Your laptop. Just your laptop. Maybe. Just maybe. Unless Apple is going the Sony route in their marketing:
Which I don’t think they’re stupid enough to consider. The idea that the Apple tablet might replace your Kindle or iPod as Dan Ackerman suggests in this CNN article is rather preposterous. A 10-12 inch tablet is still a chunky piece of equipment no matter how light or sleek it might be.
It could be an effective large scale media player for when you’re on a train or a plane, but the possible usage scenarios beyond that seem limited. Touch typing on a large format tablet isn’t likely to be fast enough for hardcore productivity-focused laptop users. However, for someone who isn’t a hardcore laptop user like myself, it could be a good alternative.

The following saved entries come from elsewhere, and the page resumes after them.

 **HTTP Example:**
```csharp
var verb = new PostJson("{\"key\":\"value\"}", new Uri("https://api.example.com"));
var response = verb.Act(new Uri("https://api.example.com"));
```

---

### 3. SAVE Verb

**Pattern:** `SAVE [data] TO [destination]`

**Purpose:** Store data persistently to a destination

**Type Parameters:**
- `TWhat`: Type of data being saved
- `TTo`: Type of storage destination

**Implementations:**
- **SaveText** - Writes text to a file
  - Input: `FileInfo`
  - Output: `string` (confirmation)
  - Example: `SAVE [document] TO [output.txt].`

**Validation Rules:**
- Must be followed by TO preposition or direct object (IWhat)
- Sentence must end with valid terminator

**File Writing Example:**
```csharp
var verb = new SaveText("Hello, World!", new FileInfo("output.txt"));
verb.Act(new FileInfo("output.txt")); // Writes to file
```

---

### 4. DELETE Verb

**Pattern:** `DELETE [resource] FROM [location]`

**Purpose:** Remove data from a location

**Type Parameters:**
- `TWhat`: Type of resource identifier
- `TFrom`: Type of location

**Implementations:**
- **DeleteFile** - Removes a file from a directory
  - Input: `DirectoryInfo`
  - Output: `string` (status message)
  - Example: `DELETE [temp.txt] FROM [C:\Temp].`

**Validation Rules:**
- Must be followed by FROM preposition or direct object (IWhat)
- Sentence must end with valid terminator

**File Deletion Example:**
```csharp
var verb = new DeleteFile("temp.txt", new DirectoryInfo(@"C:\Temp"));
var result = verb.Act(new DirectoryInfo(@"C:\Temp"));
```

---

The Kindle will run for 2 weeks after the tablet runs out of batteries – plus, if you’re reading for an extended period of time, Kindle’s e-ink puts less strain on the eyes than an LCD screen.

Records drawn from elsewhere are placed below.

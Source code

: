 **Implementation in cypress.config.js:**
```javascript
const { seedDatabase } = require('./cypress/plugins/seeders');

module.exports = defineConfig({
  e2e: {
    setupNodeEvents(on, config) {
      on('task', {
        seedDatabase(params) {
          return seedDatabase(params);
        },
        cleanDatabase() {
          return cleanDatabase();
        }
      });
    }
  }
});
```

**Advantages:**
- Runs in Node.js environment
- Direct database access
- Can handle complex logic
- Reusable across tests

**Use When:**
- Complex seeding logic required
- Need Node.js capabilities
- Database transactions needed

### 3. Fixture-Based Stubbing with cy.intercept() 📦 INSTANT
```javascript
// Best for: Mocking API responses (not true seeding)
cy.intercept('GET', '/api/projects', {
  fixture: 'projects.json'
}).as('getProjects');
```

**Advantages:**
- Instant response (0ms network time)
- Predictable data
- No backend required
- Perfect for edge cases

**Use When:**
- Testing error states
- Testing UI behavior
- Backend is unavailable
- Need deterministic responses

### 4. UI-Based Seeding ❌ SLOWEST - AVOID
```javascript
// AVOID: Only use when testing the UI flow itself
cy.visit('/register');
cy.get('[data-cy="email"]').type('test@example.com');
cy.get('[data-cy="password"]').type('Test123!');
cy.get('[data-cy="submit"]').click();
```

It’s not going to fit in your pocket, so it won’t replace your iPod during your jog or morning commute.
I’m sure it could replace your portable-DVD player (does anyone even use those?) even though I highly doubt the tablet will have an optical drive.

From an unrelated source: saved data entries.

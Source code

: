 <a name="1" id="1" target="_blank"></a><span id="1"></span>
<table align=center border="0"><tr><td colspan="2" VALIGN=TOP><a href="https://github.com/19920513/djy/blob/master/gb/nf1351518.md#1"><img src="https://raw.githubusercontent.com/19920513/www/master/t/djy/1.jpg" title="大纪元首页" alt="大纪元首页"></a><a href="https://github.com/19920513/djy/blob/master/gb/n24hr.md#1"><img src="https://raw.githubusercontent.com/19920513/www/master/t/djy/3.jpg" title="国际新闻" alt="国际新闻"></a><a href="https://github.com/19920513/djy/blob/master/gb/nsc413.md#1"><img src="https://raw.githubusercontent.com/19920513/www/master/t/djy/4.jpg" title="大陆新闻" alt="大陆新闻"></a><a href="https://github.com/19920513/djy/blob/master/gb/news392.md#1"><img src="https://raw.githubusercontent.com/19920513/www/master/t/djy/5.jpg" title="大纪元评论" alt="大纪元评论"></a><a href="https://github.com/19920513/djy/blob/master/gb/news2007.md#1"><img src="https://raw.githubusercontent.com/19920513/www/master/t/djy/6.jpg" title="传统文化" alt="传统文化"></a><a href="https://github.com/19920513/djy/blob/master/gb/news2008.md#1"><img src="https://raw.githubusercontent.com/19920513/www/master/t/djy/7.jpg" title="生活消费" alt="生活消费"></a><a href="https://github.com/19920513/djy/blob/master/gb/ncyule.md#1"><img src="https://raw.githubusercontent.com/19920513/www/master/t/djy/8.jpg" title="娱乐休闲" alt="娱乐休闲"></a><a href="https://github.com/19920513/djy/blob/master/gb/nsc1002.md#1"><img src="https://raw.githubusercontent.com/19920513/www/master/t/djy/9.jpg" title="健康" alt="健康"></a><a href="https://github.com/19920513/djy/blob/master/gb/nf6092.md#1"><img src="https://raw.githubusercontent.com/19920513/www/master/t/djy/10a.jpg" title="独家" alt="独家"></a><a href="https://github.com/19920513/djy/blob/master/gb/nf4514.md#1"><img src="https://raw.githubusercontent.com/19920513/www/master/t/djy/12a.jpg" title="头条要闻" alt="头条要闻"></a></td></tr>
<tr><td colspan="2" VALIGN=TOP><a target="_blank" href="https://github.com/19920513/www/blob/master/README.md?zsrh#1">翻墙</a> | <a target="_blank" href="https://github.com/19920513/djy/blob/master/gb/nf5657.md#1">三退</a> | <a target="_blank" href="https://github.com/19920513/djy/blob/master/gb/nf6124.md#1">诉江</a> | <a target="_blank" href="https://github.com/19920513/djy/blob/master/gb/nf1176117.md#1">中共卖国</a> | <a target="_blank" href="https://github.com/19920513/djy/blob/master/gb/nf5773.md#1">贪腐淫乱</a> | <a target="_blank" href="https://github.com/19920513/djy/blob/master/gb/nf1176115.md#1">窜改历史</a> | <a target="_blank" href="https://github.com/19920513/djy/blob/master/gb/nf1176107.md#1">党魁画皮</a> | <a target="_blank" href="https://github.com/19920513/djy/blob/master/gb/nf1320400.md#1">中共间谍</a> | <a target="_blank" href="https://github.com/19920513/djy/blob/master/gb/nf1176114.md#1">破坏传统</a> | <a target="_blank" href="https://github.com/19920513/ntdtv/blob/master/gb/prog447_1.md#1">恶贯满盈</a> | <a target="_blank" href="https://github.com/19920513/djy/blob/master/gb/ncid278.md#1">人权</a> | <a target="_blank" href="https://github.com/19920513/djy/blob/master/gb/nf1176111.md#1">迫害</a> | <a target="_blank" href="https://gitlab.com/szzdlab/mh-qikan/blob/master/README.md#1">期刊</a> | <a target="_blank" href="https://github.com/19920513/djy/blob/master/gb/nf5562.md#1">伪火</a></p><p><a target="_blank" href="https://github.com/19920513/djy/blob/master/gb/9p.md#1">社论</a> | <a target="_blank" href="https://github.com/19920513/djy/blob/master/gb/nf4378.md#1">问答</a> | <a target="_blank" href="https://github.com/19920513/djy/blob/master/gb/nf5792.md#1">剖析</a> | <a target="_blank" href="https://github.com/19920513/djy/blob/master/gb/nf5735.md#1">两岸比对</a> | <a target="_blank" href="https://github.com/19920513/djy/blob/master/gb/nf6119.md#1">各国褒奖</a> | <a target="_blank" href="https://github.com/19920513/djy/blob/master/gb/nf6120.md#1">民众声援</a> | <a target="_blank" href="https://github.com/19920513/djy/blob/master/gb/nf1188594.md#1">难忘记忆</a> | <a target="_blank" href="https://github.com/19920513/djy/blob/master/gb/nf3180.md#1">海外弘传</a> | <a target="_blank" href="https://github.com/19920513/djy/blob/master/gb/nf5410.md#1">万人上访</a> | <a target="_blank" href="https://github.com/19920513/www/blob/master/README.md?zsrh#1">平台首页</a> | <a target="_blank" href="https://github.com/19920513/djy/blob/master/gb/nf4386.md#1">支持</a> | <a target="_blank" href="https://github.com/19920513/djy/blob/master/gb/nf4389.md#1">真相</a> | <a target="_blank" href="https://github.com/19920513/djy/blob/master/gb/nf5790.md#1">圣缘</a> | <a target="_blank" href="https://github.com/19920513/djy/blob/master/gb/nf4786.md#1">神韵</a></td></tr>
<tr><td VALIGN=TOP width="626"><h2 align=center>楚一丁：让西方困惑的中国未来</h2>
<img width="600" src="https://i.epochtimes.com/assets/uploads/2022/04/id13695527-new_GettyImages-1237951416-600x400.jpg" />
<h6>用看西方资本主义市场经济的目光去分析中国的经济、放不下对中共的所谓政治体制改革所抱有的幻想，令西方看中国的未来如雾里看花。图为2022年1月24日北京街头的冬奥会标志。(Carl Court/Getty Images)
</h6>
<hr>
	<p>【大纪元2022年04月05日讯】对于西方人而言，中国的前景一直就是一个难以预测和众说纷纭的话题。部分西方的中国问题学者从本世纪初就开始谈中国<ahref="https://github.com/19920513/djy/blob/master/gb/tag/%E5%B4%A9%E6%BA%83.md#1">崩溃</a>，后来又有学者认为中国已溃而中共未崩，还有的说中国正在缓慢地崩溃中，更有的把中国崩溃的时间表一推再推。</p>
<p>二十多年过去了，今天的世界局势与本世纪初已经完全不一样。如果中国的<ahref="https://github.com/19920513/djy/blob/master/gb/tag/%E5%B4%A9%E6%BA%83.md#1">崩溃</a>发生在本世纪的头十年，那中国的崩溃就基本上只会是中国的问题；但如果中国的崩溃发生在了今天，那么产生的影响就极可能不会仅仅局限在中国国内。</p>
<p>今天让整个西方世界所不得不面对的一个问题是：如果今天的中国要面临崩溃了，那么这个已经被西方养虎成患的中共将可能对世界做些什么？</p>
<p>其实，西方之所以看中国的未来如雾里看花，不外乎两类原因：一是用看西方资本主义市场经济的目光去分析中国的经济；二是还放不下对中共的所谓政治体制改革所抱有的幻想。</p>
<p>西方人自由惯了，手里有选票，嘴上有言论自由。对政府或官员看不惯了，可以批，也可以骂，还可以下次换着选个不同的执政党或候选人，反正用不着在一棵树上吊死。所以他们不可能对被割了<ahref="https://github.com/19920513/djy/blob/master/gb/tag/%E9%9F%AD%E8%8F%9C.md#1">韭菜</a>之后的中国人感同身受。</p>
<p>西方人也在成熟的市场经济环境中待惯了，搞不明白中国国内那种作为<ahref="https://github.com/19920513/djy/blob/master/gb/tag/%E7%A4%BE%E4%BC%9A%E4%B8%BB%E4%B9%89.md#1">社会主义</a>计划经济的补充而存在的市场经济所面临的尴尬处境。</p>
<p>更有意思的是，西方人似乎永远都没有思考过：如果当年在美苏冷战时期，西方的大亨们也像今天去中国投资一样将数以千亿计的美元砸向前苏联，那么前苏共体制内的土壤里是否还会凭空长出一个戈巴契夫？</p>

So what could it challenge? It could challenge netbooks. But that will depend on the price. An average netbook costs $300-400, where will the tablet end up? I’d guess that above $500 takes you out of many netbook buyers’ consideration set – even accounting for the Apple cool tax.
It could challenge the PSP or DS, but that will depend on the OS it uses, and again its price point. Assuming it comes in at around $600-800 though, I have trouble believing it’ll be a serious challenge for the $130 DS and the $170-250 PSP. Although its presence could suppress pricing for future Nintendo, MSFT and Sony entries.
Or maybe it’ll carve out a new niche in an underserved market that people are just not thinking of right now.